#### PROVIDED DATA ####

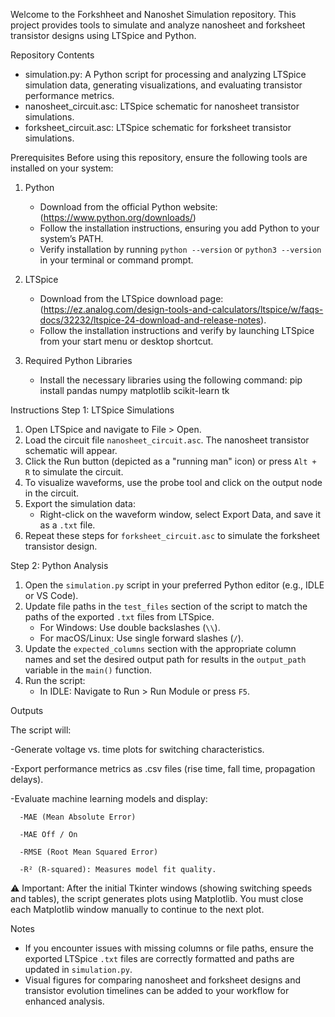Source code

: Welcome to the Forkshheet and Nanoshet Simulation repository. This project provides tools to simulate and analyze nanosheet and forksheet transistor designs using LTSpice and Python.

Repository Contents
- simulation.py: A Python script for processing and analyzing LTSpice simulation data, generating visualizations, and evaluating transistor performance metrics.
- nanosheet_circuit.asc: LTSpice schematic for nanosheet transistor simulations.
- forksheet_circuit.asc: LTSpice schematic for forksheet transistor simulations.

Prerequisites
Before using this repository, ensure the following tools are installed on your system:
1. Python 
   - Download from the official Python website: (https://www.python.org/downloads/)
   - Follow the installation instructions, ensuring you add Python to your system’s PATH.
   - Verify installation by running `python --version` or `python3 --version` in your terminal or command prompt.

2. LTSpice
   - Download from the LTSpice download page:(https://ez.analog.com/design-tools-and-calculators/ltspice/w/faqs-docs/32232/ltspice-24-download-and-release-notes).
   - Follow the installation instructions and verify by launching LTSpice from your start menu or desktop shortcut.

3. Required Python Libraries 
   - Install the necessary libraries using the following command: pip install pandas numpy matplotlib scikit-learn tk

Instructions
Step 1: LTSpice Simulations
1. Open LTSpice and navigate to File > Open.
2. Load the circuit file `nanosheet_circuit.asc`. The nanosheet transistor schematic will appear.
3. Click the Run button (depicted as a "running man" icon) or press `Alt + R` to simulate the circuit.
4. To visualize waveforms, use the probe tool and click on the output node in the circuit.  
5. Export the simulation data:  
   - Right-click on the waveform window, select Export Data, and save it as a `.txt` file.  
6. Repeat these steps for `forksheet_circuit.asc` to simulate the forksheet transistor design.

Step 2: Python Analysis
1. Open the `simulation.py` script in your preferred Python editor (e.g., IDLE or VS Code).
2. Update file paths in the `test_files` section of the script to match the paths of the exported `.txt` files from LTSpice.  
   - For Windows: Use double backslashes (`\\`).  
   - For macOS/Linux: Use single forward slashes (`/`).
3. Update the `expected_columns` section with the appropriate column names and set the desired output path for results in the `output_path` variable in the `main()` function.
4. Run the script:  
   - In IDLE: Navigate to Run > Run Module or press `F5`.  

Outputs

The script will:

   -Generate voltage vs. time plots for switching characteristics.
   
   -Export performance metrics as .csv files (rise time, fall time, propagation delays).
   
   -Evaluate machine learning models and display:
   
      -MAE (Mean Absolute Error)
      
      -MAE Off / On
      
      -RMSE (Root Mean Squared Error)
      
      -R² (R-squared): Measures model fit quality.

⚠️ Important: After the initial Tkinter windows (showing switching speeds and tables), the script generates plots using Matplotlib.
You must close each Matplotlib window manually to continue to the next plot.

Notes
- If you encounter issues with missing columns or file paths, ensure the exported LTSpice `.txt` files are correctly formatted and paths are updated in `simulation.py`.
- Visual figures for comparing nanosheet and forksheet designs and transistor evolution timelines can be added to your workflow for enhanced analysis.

####

Drop the pictures and set down the data above exactly.

Source code

: Welcome to the Forkshheet and Nanoshet Simulation repository. This project provides tools to simulate and analyze nanosheet and forksheet transistor designs using LTSpice and Python.

Repository Contents
- simulation.py: A Python script for processing and analyzing LTSpice simulation data, generating visualizations, and evaluating transistor performance metrics.
- nanosheet_circuit.asc: LTSpice schematic for nanosheet transistor simulations.
- forksheet_circuit.asc: LTSpice schematic for forksheet transistor simulations.

Prerequisites
Before using this repository, ensure the following tools are installed on your system:
1. Python 
   - Download from the official Python website: (https://www.python.org/downloads/)
   - Follow the installation instructions, ensuring you add Python to your system’s PATH.
   - Verify installation by running `python --version` or `python3 --version` in your terminal or command prompt.

2. LTSpice
   - Download from the LTSpice download page:(https://ez.analog.com/design-tools-and-calculators/ltspice/w/faqs-docs/32232/ltspice-24-download-and-release-notes).
   - Follow the installation instructions and verify by launching LTSpice from your start menu or desktop shortcut.

3. Required Python Libraries 
   - Install the necessary libraries using the following command: pip install pandas numpy matplotlib scikit-learn tk

Instructions
Step 1: LTSpice Simulations
1. Open LTSpice and navigate to File > Open.
2. Load the circuit file `nanosheet_circuit.asc`. The nanosheet transistor schematic will appear.
3. Click the Run button (depicted as a "running man" icon) or press `Alt + R` to simulate the circuit.
4. To visualize waveforms, use the probe tool and click on the output node in the circuit.  
5. Export the simulation data:  
   - Right-click on the waveform window, select Export Data, and save it as a `.txt` file.  
6. Repeat these steps for `forksheet_circuit.asc` to simulate the forksheet transistor design.

Step 2: Python Analysis
1. Open the `simulation.py` script in your preferred Python editor (e.g., IDLE or VS Code).
2. Update file paths in the `test_files` section of the script to match the paths of the exported `.txt` files from LTSpice.  
   - For Windows: Use double backslashes (`\\`).  
   - For macOS/Linux: Use single forward slashes (`/`).
3. Update the `expected_columns` section with the appropriate column names and set the desired output path for results in the `output_path` variable in the `main()` function.
4. Run the script:  
   - In IDLE: Navigate to Run > Run Module or press `F5`.  

Outputs

The script will:

   -Generate voltage vs. time plots for switching characteristics.
   
   -Export performance metrics as .csv files (rise time, fall time, propagation delays).
   
   -Evaluate machine learning models and display:
   
      -MAE (Mean Absolute Error)
      
      -MAE Off / On
      
      -RMSE (Root Mean Squared Error)
      
      -R² (R-squared): Measures model fit quality.

⚠️ Important: After the initial Tkinter windows (showing switching speeds and tables), the script generates plots using Matplotlib.
You must close each Matplotlib window manually to continue to the next plot.

Notes
- If you encounter issues with missing columns or file paths, ensure the exported LTSpice `.txt` files are correctly formatted and paths are updated in `simulation.py`.
- Visual figures for comparing nanosheet and forksheet designs and transistor evolution timelines can be added to your workflow for enhanced analysis.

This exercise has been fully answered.